REPUBLIKA.CO.ID, JAKARTA -- Menteri Ketenagakerjaan (Menaker) Ida Fauziyah mengingatkan bahwa Program Jaminan Hari Tua (JHT) dimaksudkan untuk kepentingan jangka panjang. Ini bertujuan demi menyiapkan para pekerja di usia yang sudah tidak produktif atau dalam masa tua.
"Sesuai namanya Program JHT adalah merupakan usaha kita semua untuk menyiapkan agar para pekerja kita di hari tuanya, di saat sudah tidak bekerja, mereka masih dapat melanjutkan kehidupannya dengan baik," ujar Ida Fauziyah dalam keterangan virtual diikuti di Jakarta pada Senin (14/2/2022).
"Sejak awal memang Program JHT ini dipersiapkan untuk kepentingan jangka panjang," tegasnya.
Untuk kepentingan jangka pendek sudah terdapat beberapa program lain seperti yang terbaru Jaminan Kehilangan Pekerjaan (JKP) untuk membantu para pekerja yang menjadi korban pemutusan hubungan kerja (PHK).
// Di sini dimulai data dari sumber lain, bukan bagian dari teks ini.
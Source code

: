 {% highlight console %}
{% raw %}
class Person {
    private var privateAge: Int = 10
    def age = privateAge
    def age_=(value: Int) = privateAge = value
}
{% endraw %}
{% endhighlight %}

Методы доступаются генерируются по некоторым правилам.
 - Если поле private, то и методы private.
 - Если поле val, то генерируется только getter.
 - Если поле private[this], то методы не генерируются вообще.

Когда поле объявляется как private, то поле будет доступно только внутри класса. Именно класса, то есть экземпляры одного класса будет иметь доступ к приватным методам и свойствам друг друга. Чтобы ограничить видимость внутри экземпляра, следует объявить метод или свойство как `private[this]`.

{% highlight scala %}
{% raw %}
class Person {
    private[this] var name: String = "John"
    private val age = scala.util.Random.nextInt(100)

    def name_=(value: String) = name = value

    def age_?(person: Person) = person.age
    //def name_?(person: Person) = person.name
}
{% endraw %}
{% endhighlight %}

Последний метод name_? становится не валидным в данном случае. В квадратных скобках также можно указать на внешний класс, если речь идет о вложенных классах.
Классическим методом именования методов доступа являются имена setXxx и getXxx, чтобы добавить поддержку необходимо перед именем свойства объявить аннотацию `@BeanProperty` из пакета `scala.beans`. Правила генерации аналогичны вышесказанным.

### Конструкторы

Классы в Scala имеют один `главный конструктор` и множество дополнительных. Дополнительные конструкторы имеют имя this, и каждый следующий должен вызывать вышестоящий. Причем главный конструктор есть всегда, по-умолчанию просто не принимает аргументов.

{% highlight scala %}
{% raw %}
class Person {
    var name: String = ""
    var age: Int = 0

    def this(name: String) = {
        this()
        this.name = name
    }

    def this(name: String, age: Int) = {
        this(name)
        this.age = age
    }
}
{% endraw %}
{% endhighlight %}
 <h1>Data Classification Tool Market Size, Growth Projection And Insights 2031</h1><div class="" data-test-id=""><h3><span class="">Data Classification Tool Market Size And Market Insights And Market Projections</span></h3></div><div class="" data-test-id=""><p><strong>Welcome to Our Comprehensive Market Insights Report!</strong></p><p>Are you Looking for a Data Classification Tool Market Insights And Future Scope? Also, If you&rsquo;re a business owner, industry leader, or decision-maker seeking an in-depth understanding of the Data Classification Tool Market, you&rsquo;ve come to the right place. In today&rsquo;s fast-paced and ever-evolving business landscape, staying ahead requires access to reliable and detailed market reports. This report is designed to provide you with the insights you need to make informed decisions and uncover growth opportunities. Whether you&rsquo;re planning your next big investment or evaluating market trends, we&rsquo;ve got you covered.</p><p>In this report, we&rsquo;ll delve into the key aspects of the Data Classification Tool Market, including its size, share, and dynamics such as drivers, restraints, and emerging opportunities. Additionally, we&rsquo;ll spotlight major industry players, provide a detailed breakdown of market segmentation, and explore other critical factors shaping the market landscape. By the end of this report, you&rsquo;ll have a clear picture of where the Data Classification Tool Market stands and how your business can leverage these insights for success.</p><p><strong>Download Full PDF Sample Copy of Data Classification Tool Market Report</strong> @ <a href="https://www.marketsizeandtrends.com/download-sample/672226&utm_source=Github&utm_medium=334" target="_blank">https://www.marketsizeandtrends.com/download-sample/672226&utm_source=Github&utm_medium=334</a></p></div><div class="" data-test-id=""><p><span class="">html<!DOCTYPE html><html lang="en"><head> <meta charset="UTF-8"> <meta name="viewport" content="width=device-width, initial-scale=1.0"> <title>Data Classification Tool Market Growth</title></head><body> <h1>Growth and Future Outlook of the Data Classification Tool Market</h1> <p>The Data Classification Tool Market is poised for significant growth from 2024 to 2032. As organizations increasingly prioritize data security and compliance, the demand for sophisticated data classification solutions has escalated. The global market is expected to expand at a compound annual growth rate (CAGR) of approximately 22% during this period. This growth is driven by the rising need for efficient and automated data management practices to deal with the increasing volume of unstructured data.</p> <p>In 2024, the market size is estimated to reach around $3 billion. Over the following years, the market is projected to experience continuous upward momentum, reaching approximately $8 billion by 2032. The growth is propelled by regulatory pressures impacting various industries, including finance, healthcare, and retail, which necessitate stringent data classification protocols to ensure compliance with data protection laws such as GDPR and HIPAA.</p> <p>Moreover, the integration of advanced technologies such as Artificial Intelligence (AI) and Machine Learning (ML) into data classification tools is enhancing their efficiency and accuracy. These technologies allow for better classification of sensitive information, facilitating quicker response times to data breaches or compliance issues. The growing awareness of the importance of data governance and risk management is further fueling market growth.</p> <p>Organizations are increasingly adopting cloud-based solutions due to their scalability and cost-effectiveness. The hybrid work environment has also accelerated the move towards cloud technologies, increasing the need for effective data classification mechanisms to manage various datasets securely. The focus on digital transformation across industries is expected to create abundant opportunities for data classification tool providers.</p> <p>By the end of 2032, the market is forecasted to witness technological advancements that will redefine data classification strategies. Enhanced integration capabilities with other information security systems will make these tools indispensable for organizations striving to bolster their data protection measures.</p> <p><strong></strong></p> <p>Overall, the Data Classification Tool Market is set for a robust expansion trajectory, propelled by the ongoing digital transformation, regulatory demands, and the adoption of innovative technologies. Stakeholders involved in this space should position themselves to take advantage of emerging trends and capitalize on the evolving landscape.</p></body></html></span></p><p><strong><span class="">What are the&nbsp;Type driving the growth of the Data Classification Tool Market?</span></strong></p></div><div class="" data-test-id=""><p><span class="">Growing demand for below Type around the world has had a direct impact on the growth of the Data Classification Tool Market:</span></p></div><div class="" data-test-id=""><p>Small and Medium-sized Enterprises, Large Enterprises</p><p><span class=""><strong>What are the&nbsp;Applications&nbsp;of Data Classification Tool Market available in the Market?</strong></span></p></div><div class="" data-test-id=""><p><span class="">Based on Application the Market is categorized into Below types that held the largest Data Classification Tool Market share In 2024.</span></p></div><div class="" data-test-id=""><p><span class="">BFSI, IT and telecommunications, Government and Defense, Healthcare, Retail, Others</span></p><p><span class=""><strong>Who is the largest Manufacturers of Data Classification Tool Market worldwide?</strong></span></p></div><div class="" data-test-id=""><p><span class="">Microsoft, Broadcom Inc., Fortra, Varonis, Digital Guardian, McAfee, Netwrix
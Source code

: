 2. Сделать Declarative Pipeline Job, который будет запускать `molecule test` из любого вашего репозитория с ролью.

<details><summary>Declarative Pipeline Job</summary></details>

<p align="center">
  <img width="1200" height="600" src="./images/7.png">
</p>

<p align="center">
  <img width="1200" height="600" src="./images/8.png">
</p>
Terkait ketentuan JHT diberikan kepada peserta yang mencapai usia 56 tahun, Ida mengatakan ketentuan itu tidak berlaku untuk peserta yang meninggal dunia atau mengalami cacat total tetap. Bagi peserta yang meninggal dunia maka dapat diklaim oleh ahli waris dan untuk yang dalam kondisi cacat total tetap maka klaim dapat diajukan setelah adanya penetapan catat total tetap.
Dia juga mengingatkan bahwa sesuai Undang-Undang Nomor 40 Tahun 2004 tentang Sistem Jaminan Sosial Nasional (SJSN) bahwa klaim dapat dilakukan sebagian dengan jangka waktu tertentu. Klaim dapat dilakukan ketika peserta telah mengikuti Program JHT paling minimal 10 tahun dengan besaran yang dapat diambil adalah 30 persen dari manfaat JHT untuk pemilikan rumah atau 10 persen dari manfaat JHT untuk keperluan lainnya dalam rangka persiapan masa pensiun.
Sisa manfaat JHT yang belum diambil dapat dilakukan pada usia 56 tahun. "Apabila manfaat JHT kapanpun bisa dilakukan klaim 100 persen maka tentu tujuan Program JHT tidak akan tercapai," tegas Menaker.